Roger Jordan
In just four days last week, Canada’s federal government received 500,000 applications for Employment Insurance (EI) from laid-off workers. The figure is far higher than the 425,000 total jobs lost in the eight months immediately following the eruption of the 2008 global financial crisis, and points to the countrywide job massacre that has been triggered by the spread of the coronavirus pandemic.
According to University of Calgary economist Trevor Tombe, last week’s EI applications equaled 2.6 percent of the total Canadian labour force. This is in line with percentage of the workforce that lost their jobs in July 1932, the worst month for layoffs and plant closures during the Great Depression.

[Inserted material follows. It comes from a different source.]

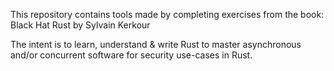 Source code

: This repository contains tools made by completing exercises from the book: Black Hat Rust by Sylvain Kerkour

The intent is to learn, understand & write Rust to master asynchronous and/or concurrent software for security use-cases in Rust.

But in reality, the current jobs crisis is even worse. As a result of the cuts made to unemployment benefits by Liberal and Conservative federal governments over the past 40 years and the rise of precarious contract work, just 40 percent of jobless workers qualify for EI, although this figure tends to rise in the first stages of a pronounced economic crisis, when many longtime workers lose their job.
All this suggests that the true number of workers who lost their jobs last week is many hundreds of thousands more than half-a-million, and could possibly be as high as a million.
Economic analysts are now projecting that Canada’s economic output will contract by a staggering 11 percent in the second quarter of 2020. In the United States, far and away Canada’s most important trading partner, output is expected to plunge 24 percent, according to Goldman Sachs.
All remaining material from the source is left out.